I have a Pandas DataFrame comprising of records of tropical cyclone (TC) position, intensity, and timing. It’s arranged as such:
Pertinent pieces of data here include the CY which is essentially a unique identifier number for the TC in the basin that year, and the YYYYMMDDHH column, which is the date that the observation is being entered.
I wish to determine for with dates the storm in question exists in the database 72 hours afterward. Currently I’m attempting to do something of the following sort:
deck.loc[((deck['BASIN'] == deck['BASIN']) & (deck['CY'] == deck['CY'])
& (len(deck['YYYYMMDDHH'] == (deck['YYYYMMDDHH'] + datetime.timedelta(hours=72)))) > 0)]
However, this isn’t giving me the boolean series I desire for the indexing.

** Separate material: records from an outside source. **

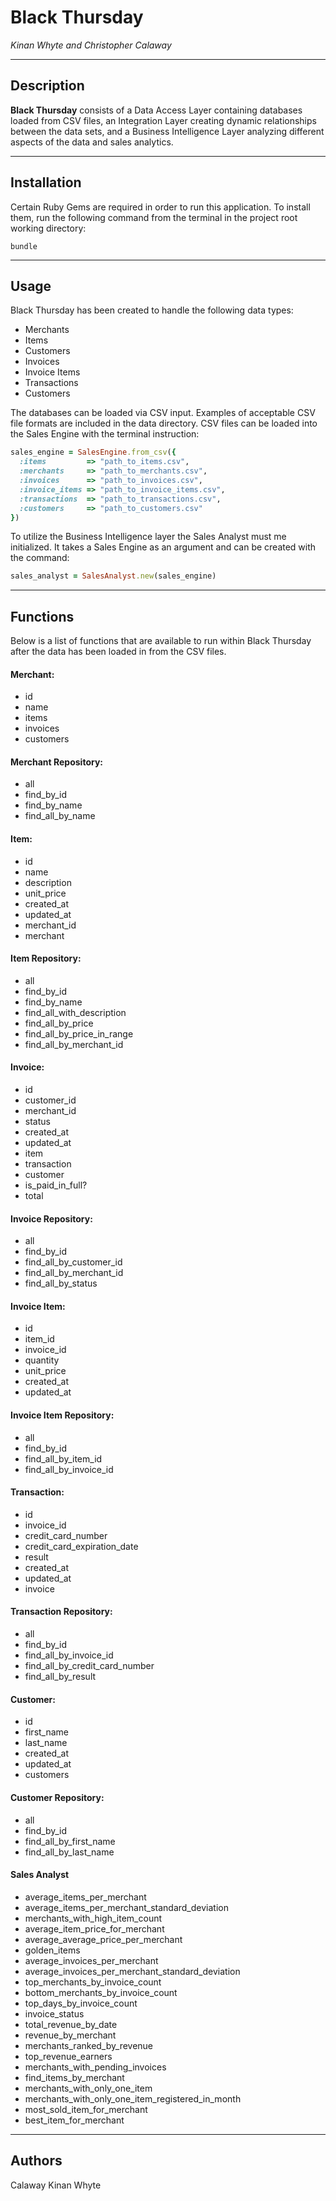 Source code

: # Black Thursday
*Kinan Whyte and Christopher Calaway*
***
## Description
**Black Thursday** consists of a Data Access Layer containing databases loaded from CSV files, an Integration Layer creating dynamic relationships between the data sets, and a Business Intelligence Layer analyzing different aspects of the data and sales analytics.
***

## Installation
Certain Ruby Gems are required in order to run this application. To install them, run the following command from the terminal in the project root working directory:
```
bundle
```
***

## Usage
Black Thursday has been created to handle the following data types:
* Merchants
* Items
* Customers
* Invoices
* Invoice Items
* Transactions
* Customers

The databases can be loaded via CSV input. Examples of acceptable CSV file formats are included in the data directory. CSV files can be loaded into the Sales Engine with the terminal instruction:

```ruby
sales_engine = SalesEngine.from_csv({
  :items         => "path_to_items.csv",
  :merchants     => "path_to_merchants.csv",
  :invoices      => "path_to_invoices.csv",
  :invoice_items => "path_to_invoice_items.csv",
  :transactions  => "path_to_transactions.csv",
  :customers     => "path_to_customers.csv"
})
```

To utilize the Business Intelligence layer the Sales Analyst must me initialized. It takes a Sales Engine as an argument and can be created with the command:

```ruby
sales_analyst = SalesAnalyst.new(sales_engine)
```
***
## Functions

Below is a list of functions that are available to run within Black Thursday after the data has been loaded in from the CSV files.

#### Merchant:
* id
* name
* items
* invoices
* customers

#### Merchant Repository:
* all
* find_by_id
* find_by_name
* find_all_by_name

#### Item:
* id
* name
* description
* unit_price
* created_at
* updated_at
* merchant_id
* merchant

#### Item Repository:
* all
* find_by_id
* find_by_name
* find_all_with_description
* find_all_by_price
* find_all_by_price_in_range
* find_all_by_merchant_id

#### Invoice:
* id
* customer_id
* merchant_id
* status
* created_at
* updated_at
* item
* transaction
* customer
* is_paid_in_full?
* total

#### Invoice Repository:
* all
* find_by_id
* find_all_by_customer_id
* find_all_by_merchant_id
* find_all_by_status

#### Invoice Item:
* id
* item_id
* invoice_id
* quantity
* unit_price
* created_at
* updated_at

#### Invoice Item Repository:
* all
* find_by_id
* find_all_by_item_id
* find_all_by_invoice_id

#### Transaction:
* id
* invoice_id
* credit_card_number
* credit_card_expiration_date
* result
* created_at
* updated_at
* invoice

#### Transaction Repository:
* all
* find_by_id
* find_all_by_invoice_id
* find_all_by_credit_card_number
* find_all_by_result

#### Customer:
* id
* first_name
* last_name
* created_at
* updated_at
* customers

#### Customer Repository:
* all
* find_by_id
* find_all_by_first_name
* find_all_by_last_name

#### Sales Analyst
* average_items_per_merchant
* average_items_per_merchant_standard_deviation
* merchants_with_high_item_count
* average_item_price_for_merchant
* average_average_price_per_merchant
* golden_items
* average_invoices_per_merchant
* average_invoices_per_merchant_standard_deviation
* top_merchants_by_invoice_count
* bottom_merchants_by_invoice_count
* top_days_by_invoice_count
* invoice_status
* total_revenue_by_date
* revenue_by_merchant
* merchants_ranked_by_revenue
* top_revenue_earners
* merchants_with_pending_invoices
* find_items_by_merchant
* merchants_with_only_one_item
* merchants_with_only_one_item_registered_in_month
* most_sold_item_for_merchant
* best_item_for_merchant


***
## Authors
Calaway
Kinan Whyte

I’ve also considered doing things row-by-row, but know that this goes against the Pandas philosophy.
>Solution :
Since you posted data as an image, I recreated a simple example.
We’re checking if the last time per storm minus the current time is greater to or equal 72 hours
df = pd.DataFrame({'storm':['A','B'],
'time':[pd.date_range(periods=75, freq='H', start='01-01-2022 00:00:00'),
pd.date_range(periods=10, freq='H', start='01-01-2022 00:00:00')]}).explode('time')
((df.groupby('storm')['time'].transform('max') - df['time']).dt.total_seconds() / 3600).ge(72)